═════ Provided records ═════

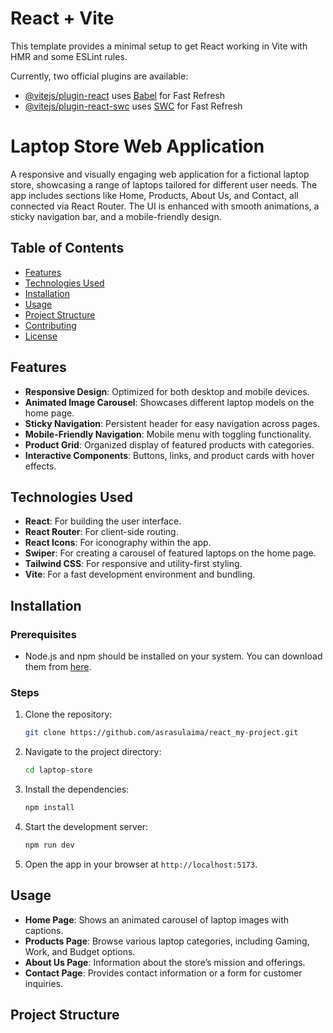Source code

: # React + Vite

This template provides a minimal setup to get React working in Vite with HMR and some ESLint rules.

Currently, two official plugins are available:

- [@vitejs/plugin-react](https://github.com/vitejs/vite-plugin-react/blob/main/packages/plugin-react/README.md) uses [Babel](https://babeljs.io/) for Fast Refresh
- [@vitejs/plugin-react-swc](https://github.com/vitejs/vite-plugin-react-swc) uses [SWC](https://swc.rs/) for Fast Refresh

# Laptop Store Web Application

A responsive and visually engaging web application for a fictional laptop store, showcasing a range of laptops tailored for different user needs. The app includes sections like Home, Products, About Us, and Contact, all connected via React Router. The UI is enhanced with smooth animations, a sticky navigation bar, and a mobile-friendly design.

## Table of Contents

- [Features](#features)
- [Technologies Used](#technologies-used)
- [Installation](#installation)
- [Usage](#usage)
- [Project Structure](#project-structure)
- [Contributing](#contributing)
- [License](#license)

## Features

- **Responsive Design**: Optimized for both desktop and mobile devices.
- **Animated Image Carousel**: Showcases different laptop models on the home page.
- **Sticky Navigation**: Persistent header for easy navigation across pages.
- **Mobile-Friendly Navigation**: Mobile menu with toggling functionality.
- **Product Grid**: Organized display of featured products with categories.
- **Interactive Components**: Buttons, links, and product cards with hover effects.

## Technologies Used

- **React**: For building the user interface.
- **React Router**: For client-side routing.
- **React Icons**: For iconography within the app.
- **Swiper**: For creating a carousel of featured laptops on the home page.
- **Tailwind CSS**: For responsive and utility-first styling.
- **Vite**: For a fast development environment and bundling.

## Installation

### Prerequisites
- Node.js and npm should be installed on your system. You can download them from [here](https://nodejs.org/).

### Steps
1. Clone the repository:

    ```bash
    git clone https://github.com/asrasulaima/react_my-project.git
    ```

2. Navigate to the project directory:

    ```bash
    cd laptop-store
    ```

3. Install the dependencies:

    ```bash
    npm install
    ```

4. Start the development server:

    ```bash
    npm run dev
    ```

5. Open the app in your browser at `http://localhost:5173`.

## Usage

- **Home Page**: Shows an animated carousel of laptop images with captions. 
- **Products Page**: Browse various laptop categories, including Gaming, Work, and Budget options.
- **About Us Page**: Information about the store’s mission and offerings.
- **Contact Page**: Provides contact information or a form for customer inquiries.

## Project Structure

═════

## Try it
Here the output must be the lines above from the line with "- **React**: For building the user interface." to the line with "- **Home Page**: Shows", both included, duplicated word for word and nothing else.

## Written solution
- **React**: For building the user interface.
- **React Router**: For client-side routing.
- **React Icons**: For iconography within the app.
- **Swiper**: For creating a carousel of featured laptops on the home page.
- **Tailwind CSS**: For responsive and utility-first styling.
- **Vite**: For a fast development environment and bundling.

## Installation

### Prerequisites
- Node.js and npm should be installed on your system. You can download them from [here](https://nodejs.org/).

### Steps
1. Clone the repository:

    ```bash
    git clone https://github.com/asrasulaima/react_my-project.git
    ```

2. Navigate to the project directory:

    ```bash
    cd laptop-store
    ```

3. Install the dependencies:

    ```bash
    npm install
    ```

4. Start the development server:

    ```bash
    npm run dev
    ```

5. Open the app in your browser at `http://localhost:5173`.

## Usage

- **Home Page**: Shows an animated carousel of laptop images with captions. 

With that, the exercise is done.